Les héritiers (1) raconte comment une enseignante d’Histoire-Géographie fait travailler, durant une année scolaire, une classe difficile de Seconde sur le thème de la Shoah. Ce film bouleverse. Parce qu’il fait plus vrai que nature ! On le regarde comme un documentaire. Tourné avec de vrais élèves dans l’enceinte même du lycée Léon Blum de Créteil où Ahmed fit ses études, on vit au rythme de sa classe. De cette jeunesse multi-ethnique sur-vitaminée et multi-connectée – avec casquettes de rappeurs, téléphones portables, dégaines de séries télé et bimbos de magazines féminins.

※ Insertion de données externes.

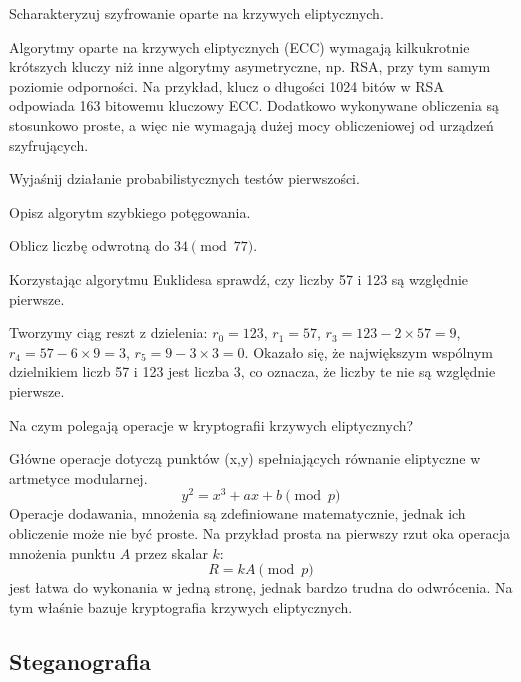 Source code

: \documentclass[answers,11pt]{exam}
\begin{document}
\begin{questions}
\question Scharakteryzuj szyfrowanie oparte na krzywych eliptycznych.
\begin{solution}
Algorytmy oparte na krzywych eliptycznych (ECC) wymagają kilkukrotnie krótszych kluczy niż inne algorytmy asymetryczne, np. RSA, przy tym samym poziomie odporności. Na przykład, klucz o długości 1024 bitów w RSA odpowiada 163 bitowemu kluczowy ECC.
Dodatkowo wykonywane obliczenia są stosunkowo proste, a więc nie wymagają dużej mocy obliczeniowej od urządzeń szyfrujących.
\end{solution}

\question Wyjaśnij działanie probabilistycznych testów pierwszości.

\question Opisz algorytm szybkiego potęgowania.

\question Oblicz liczbę odwrotną do $34 \pmod{77}$.

\question Korzystając algorytmu Euklidesa sprawdź, czy liczby 57 i 123 są względnie pierwsze.
\begin{solution}
Tworzymy ciąg reszt z dzielenia:
$r_0 = 123$, $r_1 = 57$, $r_3 = 123 - 2 \times 57 = 9$, $r_4 = 57 - 6 \times 9 = 3$, 
$r_5 = 9 - 3 \times 3 = 0$. Okazało się, że największym wspólnym dzielnikiem liczb 57 i 123 jest liczba 3, co oznacza, że liczby te nie są względnie pierwsze.
\end{solution}

\question Na czym polegają operacje w kryptografii krzywych eliptycznych?
\begin{solution}
Główne operacje dotyczą punktów (x,y) spełniających równanie eliptyczne w artmetyce modularnej. 
\begin{equation}
y^2 = x^3 + ax +b \pmod{p}
\end{equation}
Operacje dodawania, mnożenia są zdefiniowane matematycznie, jednak ich obliczenie może nie być proste. Na przykład prosta na pierwszy rzut oka operacja mnożenia punktu $A$ przez skalar $k$:
\begin{equation}
R = k A \pmod{p}
\end{equation}
jest łatwa do wykonania w jedną stronę, jednak bardzo trudna do odwrócenia. Na tym właśnie bazuje kryptografia krzywych eliptycznych.

\end{solution}


\end{questions}

\subsection{Steganografia}
\end{document}
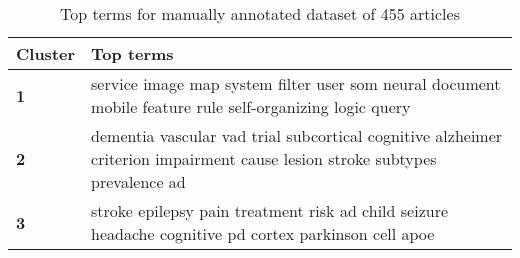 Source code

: \begin{table}
\begin{tabular}{|p{2cm}|p{10.5cm}|} 
\hline %
\textbf{Cluster} & \textbf{Top terms} \\
\hline 
\textbf{1} & service image map system filter user som neural document mobile feature rule self-organizing logic query  \\
\hline
\hline 
\textbf{2} & dementia vascular vad trial subcortical cognitive alzheimer criterion impairment cause lesion stroke subtypes prevalence ad  \\
\hline
\hline 
\textbf{3} & stroke epilepsy pain treatment risk ad child seizure headache cognitive pd cortex parkinson cell apoe \\
\hline
\hline 
\end{tabular} %
\caption{Top terms for manually annotated dataset of 455 articles}
\label{table:topterms_455_hier}
\end{table} %
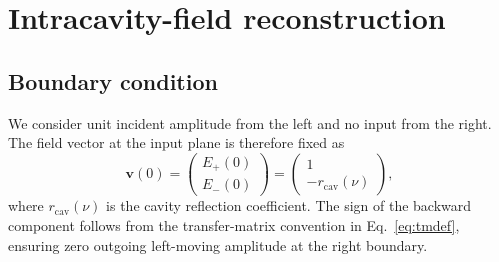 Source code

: \documentclass[aps,pra,twocolumn,superscriptaddress,nofootinbib]{revtex4-2}
\begin{document}


\section{Intracavity-field reconstruction}
\label{sec:intracavity}

\subsection{Boundary condition}
We consider unit incident amplitude from the left and no input from the right. 
The field vector at the input plane is therefore fixed as
\begin{equation}
  \mathbf{v}(0)
  =
  \begin{pmatrix} E_+(0) \\ E_-(0) \end{pmatrix}
  =
  \begin{pmatrix} 1 \\ -r_\mathrm{cav}(\nu) \end{pmatrix},
  \label{eq:bc}
\end{equation}
where $r_\mathrm{cav}(\nu)$ is the cavity reflection coefficient. The sign of the backward component follows from the transfer-matrix convention in Eq.~\eqref{eq:tmdef}, ensuring zero outgoing left-moving amplitude at the right boundary.
\end{document}
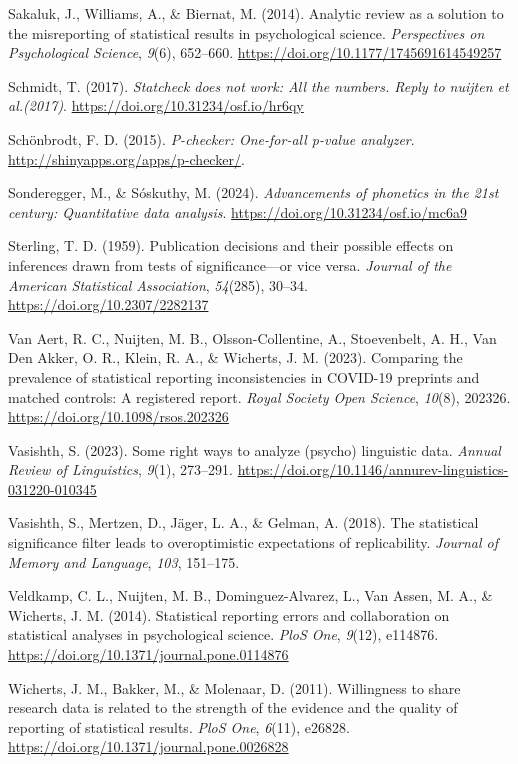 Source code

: \documentclass[
  doc,
  longtable,
  nolmodern,
  notxfonts,
  notimes,
  colorlinks=true,linkcolor=blue,citecolor=blue,urlcolor=blue]{apa7}
\newlength{\cslhangindent}
\newenvironment{CSLReferences}[2] %
 {\begin{list}{}{%
  \setlength{\itemindent}{0pt}
  \setlength{\leftmargin}{0pt}
  \setlength{\parsep}{0pt}
  \ifodd #1
   \setlength{\leftmargin}{\cslhangindent}
   \setlength{\itemindent}{-1\cslhangindent}
  \fi
  \setlength{\itemsep}{#2\baselineskip}}}
 {\end{list}}
\begin{document}
\begin{CSLReferences}{1}{0}
Sakaluk, J., Williams, A., \& Biernat, M. (2014). Analytic review as a
solution to the misreporting of statistical results in psychological
science. \emph{Perspectives on Psychological Science}, \emph{9}(6),
652--660. \url{https://doi.org/10.1177/1745691614549257}

Schmidt, T. (2017). \emph{Statcheck does not work: All the numbers.
Reply to nuijten et al.(2017)}.
\url{https://doi.org/10.31234/osf.io/hr6qy}

Schönbrodt, F. D. (2015). \emph{P-checker: One-for-all p-value
analyzer}. \url{http://shinyapps.org/apps/p-checker/}.

Sonderegger, M., \& Sóskuthy, M. (2024). \emph{Advancements of phonetics
in the 21st century: Quantitative data analysis}.
\url{https://doi.org/10.31234/osf.io/mc6a9}

Sterling, T. D. (1959). Publication decisions and their possible effects
on inferences drawn from tests of significance---or vice versa.
\emph{Journal of the American Statistical Association}, \emph{54}(285),
30--34. \url{https://doi.org/10.2307/2282137}

Van Aert, R. C., Nuijten, M. B., Olsson-Collentine, A., Stoevenbelt, A.
H., Van Den Akker, O. R., Klein, R. A., \& Wicherts, J. M. (2023).
Comparing the prevalence of statistical reporting inconsistencies in
COVID-19 preprints and matched controls: A registered report.
\emph{Royal Society Open Science}, \emph{10}(8), 202326.
\url{https://doi.org/10.1098/rsos.202326}

Vasishth, S. (2023). Some right ways to analyze (psycho) linguistic
data. \emph{Annual Review of Linguistics}, \emph{9}(1), 273--291.
\url{https://doi.org/10.1146/annurev-linguistics-031220-010345}

Vasishth, S., Mertzen, D., Jäger, L. A., \& Gelman, A. (2018). The
statistical significance filter leads to overoptimistic expectations of
replicability. \emph{Journal of Memory and Language}, \emph{103},
151--175.

Veldkamp, C. L., Nuijten, M. B., Dominguez-Alvarez, L., Van Assen, M.
A., \& Wicherts, J. M. (2014). Statistical reporting errors and
collaboration on statistical analyses in psychological science.
\emph{PloS One}, \emph{9}(12), e114876.
\url{https://doi.org/10.1371/journal.pone.0114876}

Wicherts, J. M., Bakker, M., \& Molenaar, D. (2011). Willingness to
share research data is related to the strength of the evidence and the
quality of reporting of statistical results. \emph{PloS One},
\emph{6}(11), e26828. \url{https://doi.org/10.1371/journal.pone.0026828}

\end{CSLReferences}
\end{document}
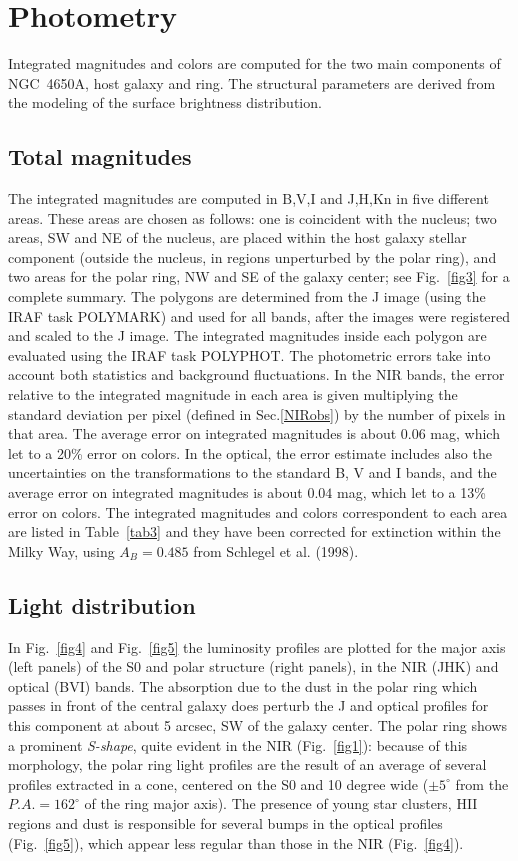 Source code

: \documentclass[preprint]{aastex}
\begin{document}
\section{Photometry}\label{photo}
Integrated magnitudes and colors are computed for
the two main components of NGC~4650A, host galaxy and ring. 
The structural parameters are derived from the modeling of
the surface brightness distribution. 

\subsection{Total magnitudes}\label{colors}
The integrated magnitudes are computed in B,V,I and J,H,Kn in five different areas. 
These areas are chosen as follows:
one is coincident with the nucleus; two areas, SW and NE of the nucleus, 
are placed within the host galaxy stellar component (outside the nucleus, 
in regions unperturbed by the polar ring),
and two areas for the polar ring, NW and SE of the galaxy center; 
see Fig.~\ref{fig3} for a complete summary.
The polygons are determined from the J image (using
the IRAF task POLYMARK) and used for all bands, 
after the images were registered and scaled to the J
image.
The integrated magnitudes inside each polygon are evaluated using the IRAF
task POLYPHOT. The photometric errors take into account both
statistics and background fluctuations. In the NIR bands, the error
relative to the integrated magnitude in each area is given 
multiplying the standard deviation per pixel (defined in Sec.\ref{NIRobs})
by the number of pixels in that area. The average error on integrated
magnitudes is about $0.06$ mag, which let to a 20\% error on colors. 
In the optical,
the error estimate includes also the uncertainties on the 
transformations to the standard B, V and I bands, and the average error 
on integrated magnitudes is about $0.04$ mag, which let to a 13\% 
error on colors.
The integrated magnitudes and colors correspondent to 
each area are listed in Table~\ref{tab3} and they have been corrected 
for extinction within the Milky Way, using
$A_{B}=0.485$ from Schlegel et al. (1998).


\subsection{Light distribution}\label{profiles}
In Fig.~\ref{fig4} and Fig.~\ref{fig5} the luminosity profiles are plotted 
for the major axis (left panels) of the S0 and polar structure 
(right panels), in the NIR (JHK) and optical (BVI) bands. 
The absorption due to the dust in the polar ring which passes in front of 
the central galaxy does perturb the J and optical profiles for this component 
at about 5 arcsec, SW of the galaxy center.
The polar ring shows a prominent {\it S-shape}, quite evident
in the NIR (Fig.~\ref{fig1}):  
because of this morphology, the polar ring light profiles 
are the result of an average of several profiles
extracted in a cone, centered on the S0 and 10 degree
wide ($\pm 5^{\circ}$ from the $P.A.=162^\circ$ of the ring major axis).
The presence of young star clusters, HII regions and dust is responsible 
for several bumps in the optical profiles (Fig.~\ref{fig5}), 
which appear less regular than those in the NIR (Fig.~\ref{fig4}). 
\end{document}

Dès le départ, on sent que pour cette classe, c’est mal barré ! Trop de décalages entre leurs désirs et ce qu’en attend l’institution scolaire. Trop de pression du groupe tirant chacun vers le bas. Tous ont intégré le discours ambiant qu’ils ne valent rien et n’aboutiront nulle part. Aussi, quand Ariane Ascaride – qui joue à merveille le rôle de la prof d’Histoire-géo – leur propose de participer au Concours national de la Résistance et de la Déportation, leurs réactions premières montrent combien ils ne s’en sentent pas capables. Ce qui fait dire à leur prof : « C’est bizarre parce que moi j’ai beaucoup plus confiance en vous que vous, vous n’avez confiance en vous-mêmes  ». Mais les élèves ne sont pas les seuls dans ce cas. Quand le proviseur croise la prof dans le couloir, à la sortie des cours, ses propos traduisent l’état d’esprit ambiant : « Vous trouvez ça raisonnable de faire passer ce concours à votre Seconde ? Moi, je vois ça comme du temps perdu, du temps que vous pourriez consacrer à d’autres élèves qui le méritent plus !  »
Pourtant, avec une ténacité et une foi inébranlable, par son autorité bienveillante qui invite au respect réciproque, la prof lève, un à un, tous les obstacles. Reconnaissant chacun dans sa spécificité, elle parvient à créer les conditions d’un véritable travail collectif.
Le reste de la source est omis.